> EXERCISE DETAILS
Print the listing below a second time, exactly, and omit its images.

**********

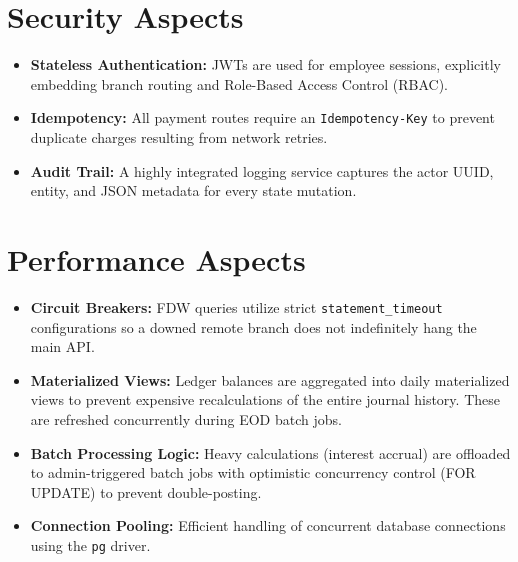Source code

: \section{Security Aspects}
\begin{itemize}
    \item \textbf{Stateless Authentication:} JWTs are used for employee sessions, explicitly embedding branch routing and Role-Based Access Control (RBAC).
    \item \textbf{Idempotency:} All payment routes require an \texttt{Idempotency-Key} to prevent duplicate charges resulting from network retries.
    \item \textbf{Audit Trail:} A highly integrated logging service captures the actor UUID, entity, and JSON metadata for every state mutation.
\end{itemize}

\section{Performance Aspects}
\begin{itemize}
    \item \textbf{Circuit Breakers:} FDW queries utilize strict \texttt{statement\_timeout} configurations so a downed remote branch does not indefinitely hang the main API.
    \item \textbf{Materialized Views:} Ledger balances are aggregated into daily materialized views to prevent expensive recalculations of the entire journal history. These are refreshed concurrently during EOD batch jobs.
    \item \textbf{Batch Processing Logic:} Heavy calculations (interest accrual) are offloaded to admin-triggered batch jobs with optimistic concurrency control (FOR UPDATE) to prevent double-posting.
    \item \textbf{Connection Pooling:} Efficient handling of concurrent database connections using the \texttt{pg} driver.
\end{itemize}
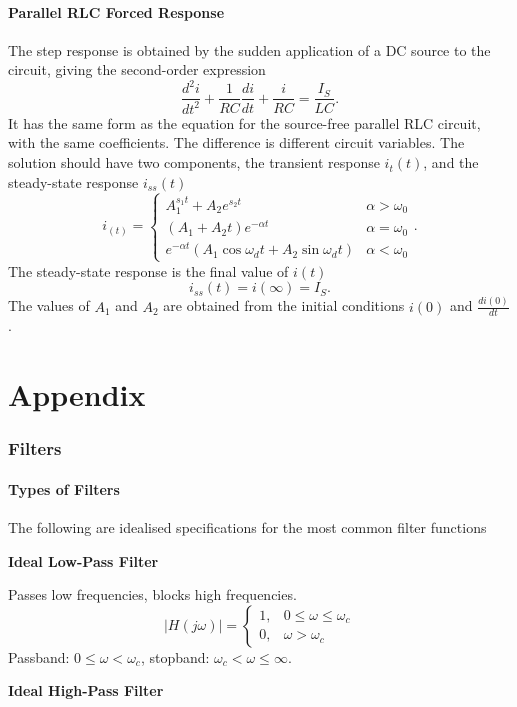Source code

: \documentclass{article}
\begin{document}
\subsection{Parallel RLC Forced Response}
The step response is obtained by the sudden application of a DC source to the circuit, giving the second-order expression 
\[
    \frac{d^2i}{d t^2}+\frac{1}{RC}\frac{d i}{d t}+\frac{i}{RC}=\frac{I_S}{LC}.
\]
It has the same form as the equation for the source-free parallel RLC circuit, with the same coefficients. The difference is different circuit variables. The solution should have two components, the transient response $i_t(t)$, and the steady-state response $i_{ss}(t)$ 
\[
    i_(t)=\begin{cases}
        A_1^{s_1t}+A_2e^{s_2t} & \alpha >\omega _0 \\
        \left( A_1+A_2t \right)e^{-\alpha t} & \alpha =\omega _0\\
        e^{-\alpha t}\left( A_1 \cos\omega _dt+A_2\sin\omega _dt \right) & \alpha <\omega _0
    \end{cases}.
\]
The steady-state response is the final value of $i(t)$ 
\[
    i_{ss}(t)=i(\infty)=I_S.
\]
The values of $A_1$ and $A_2$ are obtained from the initial conditions $i(0)$ and $\frac{d i(0)}{d t}$.

\newpage
\appendix
\part{Appendix}
\section{Filters}
\subsection{Types of Filters}
The following are idealised specifications for the most common filter functions

\noindent\textbf{Ideal Low-Pass Filter}

Passes low frequencies, blocks high frequencies.
\[
    |H(j\omega )|=\begin{cases}
        1, & 0\leq\omega \leq\omega _c \\
        0, & \omega >\omega _c
    \end{cases}
\]
\indent Passband: $0\leq\omega <\omega _c$, stopband: $\omega _c<\omega \leq\infty$.

\noindent \textbf{Ideal High-Pass Filter}
\end{document}
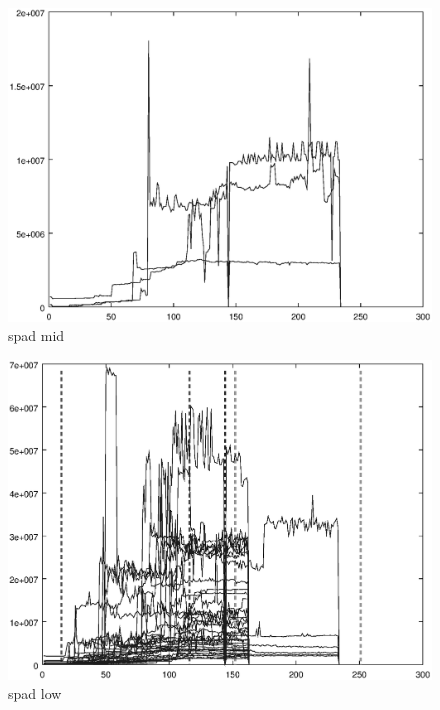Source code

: \documentclass{article}
\begin{document}
\begin{figure}[h]
	\centering
	\includegraphics{measurement/spad_mid}
	\caption{spad mid}
	\label{fig:spad_mid}
\end{figure}

\begin{figure}[h]
	\centering
	\includegraphics{measurement/spad_low}
	\caption{spad low}
	\label{fig:spad_low}
\end{figure}
\end{document}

**********

> FINISHED EXERCISE
Source code

: \section{Security Aspects}
\begin{itemize}
    \item \textbf{Stateless Authentication:} JWTs are used for employee sessions, explicitly embedding branch routing and Role-Based Access Control (RBAC).
    \item \textbf{Idempotency:} All payment routes require an \texttt{Idempotency-Key} to prevent duplicate charges resulting from network retries.
    \item \textbf{Audit Trail:} A highly integrated logging service captures the actor UUID, entity, and JSON metadata for every state mutation.
\end{itemize}

\section{Performance Aspects}
\begin{itemize}
    \item \textbf{Circuit Breakers:} FDW queries utilize strict \texttt{statement\_timeout} configurations so a downed remote branch does not indefinitely hang the main API.
    \item \textbf{Materialized Views:} Ledger balances are aggregated into daily materialized views to prevent expensive recalculations of the entire journal history. These are refreshed concurrently during EOD batch jobs.
    \item \textbf{Batch Processing Logic:} Heavy calculations (interest accrual) are offloaded to admin-triggered batch jobs with optimistic concurrency control (FOR UPDATE) to prevent double-posting.
    \item \textbf{Connection Pooling:} Efficient handling of concurrent database connections using the \texttt{pg} driver.
\end{itemize}
Source code

: \documentclass{article}
\begin{document}
\subsection{Parallel RLC Forced Response}
The step response is obtained by the sudden application of a DC source to the circuit, giving the second-order expression 
\[
    \frac{d^2i}{d t^2}+\frac{1}{RC}\frac{d i}{d t}+\frac{i}{RC}=\frac{I_S}{LC}.
\]
It has the same form as the equation for the source-free parallel RLC circuit, with the same coefficients. The difference is different circuit variables. The solution should have two components, the transient response $i_t(t)$, and the steady-state response $i_{ss}(t)$ 
\[
    i_(t)=\begin{cases}
        A_1^{s_1t}+A_2e^{s_2t} & \alpha >\omega _0 \\
        \left( A_1+A_2t \right)e^{-\alpha t} & \alpha =\omega _0\\
        e^{-\alpha t}\left( A_1 \cos\omega _dt+A_2\sin\omega _dt \right) & \alpha <\omega _0
    \end{cases}.
\]
The steady-state response is the final value of $i(t)$ 
\[
    i_{ss}(t)=i(\infty)=I_S.
\]
The values of $A_1$ and $A_2$ are obtained from the initial conditions $i(0)$ and $\frac{d i(0)}{d t}$.

\newpage
\appendix
\part{Appendix}
\section{Filters}
\subsection{Types of Filters}
The following are idealised specifications for the most common filter functions

\noindent\textbf{Ideal Low-Pass Filter}

Passes low frequencies, blocks high frequencies.
\[
    |H(j\omega )|=\begin{cases}
        1, & 0\leq\omega \leq\omega _c \\
        0, & \omega >\omega _c
    \end{cases}
\]
\indent Passband: $0\leq\omega <\omega _c$, stopband: $\omega _c<\omega \leq\infty$.

\noindent \textbf{Ideal High-Pass Filter}
\end{document}
Source code

: \documentclass{article}
\begin{document}
\begin{figure}[h]
	\centering
	\includegraphics{measurement/spad_mid}
	\caption{spad mid}
	\label{fig:spad_mid}
\end{figure}

\begin{figure}[h]
	\centering
	\includegraphics{measurement/spad_low}
	\caption{spad low}
	\label{fig:spad_low}
\end{figure}
\end{document}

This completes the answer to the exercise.